(Stored items from a collection)
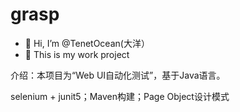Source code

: # grasp
- 👋 Hi, I’m @TenetOcean(大洋）
- 👀 This is my work project

介绍：本项目为“Web UI自动化测试”，基于Java语言。

selenium + junit5；Maven构建；Page Object设计模式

YOUR TASK
Return every entry above exactly. Pictures stay out.

RESULT FOR THIS TASK
Source code

: # grasp
- 👋 Hi, I’m @TenetOcean(大洋）
- 👀 This is my work project

介绍：本项目为“Web UI自动化测试”，基于Java语言。

selenium + junit5；Maven构建；Page Object设计模式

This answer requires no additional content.